EU should keep pressure on Ukraine to adopt inclusive anti-discrimination protection
The recent events in Ukraine have brought the European Union to an unprecedented situation during which Member States decided to speed-up various association measures in support of democratisation processes taking place in the country. One of these measures is the acceleration of the visa dialogue, through which visa-free travel between the EU and Ukraine should soon become a reality. This is an important development for citizens as it allows for free movement and thereby has the potential of bringing societies closer together.
During the last years the EU has initiated similar processes for other countries that are part of the Eastern Partnership. The negotiations leading to visa-free travel include various conditions that countries need to meet before realising it. Such measures range from issues like conformity to international standards, to ensuring adequate level of border and migration management and fighting organised crime. Another step that countries need to take includes anti-discrimination measures and respect and protection of human rights.
Realising anti-discrimination legislation that is inclusive of sexual orientation, amongst other grounds is one of the areas that countries need to work on during the first phase of negotiations, before moving on the second phase. At current, this criteria has not been met yet by Ukraine. With a view on speeding-up the process, we consider that there could be a risk that the process moves to the next step without this criteria been met.
ILGA-Europe expresses concerns that this is not the time to postpone the implementation of selective criteria from the visa-liberalisation action plan. Executive Director Evelyne Paradis: “The adoption of comprehensive anti-discrimination legislation is an important measure to ensure that free travel truly applies to all citizens equally. Postponing only the implementation anti-discrimination measures on ground of sexual orientation from a basket full of criteria creates the impression that lesbian, gay and bisexual people are less important than others. Realisation of this essential piece of conditionality should be ensured by introducing new safeguards into the visa liberalisation process, including clear benchmarks and a timeline. If this doesn’t happen then the EU runs the risks of undermining its key human rights principles.”
The Ukrainian government is currently in the process of introducing new anti-discrimination legislation. ILGA-Europe sees this as an important opportunity to ensure equal protection before the law for all, but are concerned that sexual orientation will not be included as ground for discrimination. “Missing the opportunity to specifically include sexual orientation in this law sends out a wrong signal, as it creates an inequality for a big group of citizens. Aspiring closer association with the European Union means that full measures around democratisation need to be realised, including the necessary assurances to protect human rights of all citizens and in particular the adoption and implementation of comprehensive anti-discrimination protection law,” said Evelyne Paradis.

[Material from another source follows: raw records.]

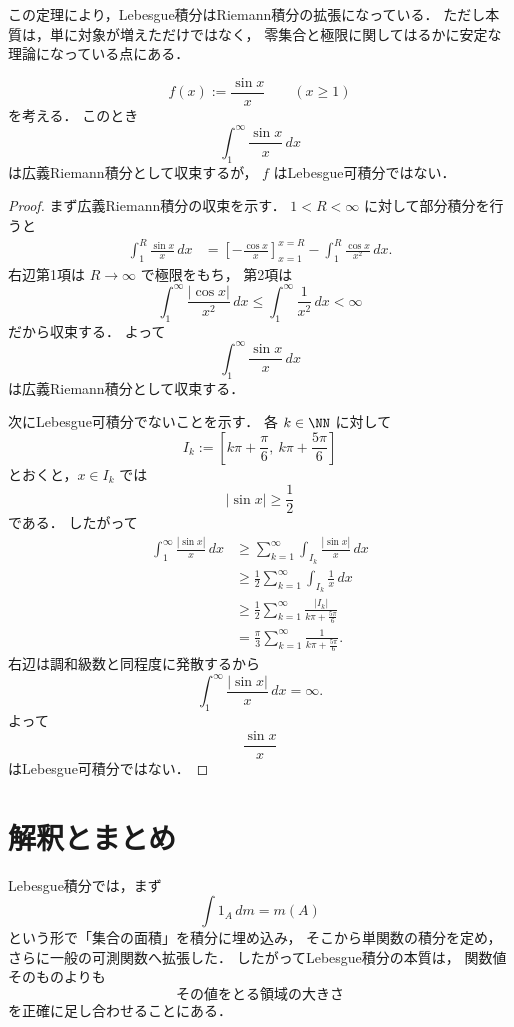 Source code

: \begin{remark}
この定理により，Lebesgue積分はRiemann積分の拡張になっている．
ただし本質は，単に対象が増えただけではなく，
零集合と極限に関してはるかに安定な理論になっている点にある．
\end{remark}

\begin{example}[広義Riemann積分可能だがLebesgue積分可能でない関数]
\[
f(x):=\frac{\sin x}{x}
\qquad (x \ge 1)
\]
を考える．
このとき
\[
\int_1^{\infty} \frac{\sin x}{x}\,dx
\]
は広義Riemann積分として収束するが，
$f$ はLebesgue可積分ではない．
\end{example}
\begin{proof}
まず広義Riemann積分の収束を示す．
$1<R<\infty$ に対して部分積分を行うと
\begin{align*}
\int_1^R \frac{\sin x}{x}\,dx
&=
\left[-\frac{\cos x}{x}\right]_{x=1}^{x=R}
-\int_1^R \frac{\cos x}{x^2}\,dx.
\end{align*}
右辺第1項は $R\to\infty$ で極限をもち，
第2項は
\[
\int_1^{\infty}\frac{|\cos x|}{x^2}\,dx
\le
\int_1^{\infty}\frac{1}{x^2}\,dx
<
\infty
\]
だから収束する．
よって
\[
\int_1^{\infty} \frac{\sin x}{x}\,dx
\]
は広義Riemann積分として収束する．

次にLebesgue可積分でないことを示す．
各 $k \in \NN$ に対して
\[
I_k:=
\left[k\pi+\frac{\pi}{6},\ k\pi+\frac{5\pi}{6}\right]
\]
とおくと，$x \in I_k$ では
\[
|\sin x|\ge \frac12
\]
である．
したがって
\begin{align*}
\int_1^{\infty}\frac{|\sin x|}{x}\,dx
&\ge
\sum_{k=1}^{\infty}\int_{I_k}\frac{|\sin x|}{x}\,dx \\
&\ge
\frac12\sum_{k=1}^{\infty}\int_{I_k}\frac{1}{x}\,dx \\
&\ge
\frac12\sum_{k=1}^{\infty}
\frac{|I_k|}{k\pi+\frac{5\pi}{6}} \\
&=
\frac{\pi}{3}\sum_{k=1}^{\infty}\frac{1}{k\pi+\frac{5\pi}{6}}.
\end{align*}
右辺は調和級数と同程度に発散するから
\[
\int_1^{\infty}\frac{|\sin x|}{x}\,dx=\infty.
\]
よって
\[
\frac{\sin x}{x}
\]
はLebesgue可積分ではない．
\end{proof}

\section{解釈とまとめ}

Lebesgue積分では，まず
\[
\int 1_A\,dm = m(A)
\]
という形で「集合の面積」を積分に埋め込み，
そこから単関数の積分を定め，
さらに一般の可測関数へ拡張した．
したがってLebesgue積分の本質は，
関数値そのものよりも
\[
\text{その値をとる領域の大きさ}
\]
を正確に足し合わせることにある．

During earlier talks Ukraine has said that it will take various soft-measures to promote principles of non-discrimination on grounds of sexual orientation. ILGA-Europe sees this as a positive development but warns that these measures by no means could replace anti-discrimination law that is inclusive of sexual orientation itself. ILGA-Europe expects that the European Union will not give in on its principles and at the same time avail itself to support the Ukrainian government in implementing the required criteria, as well as the complimentary measures proposed by the Ukrainian government.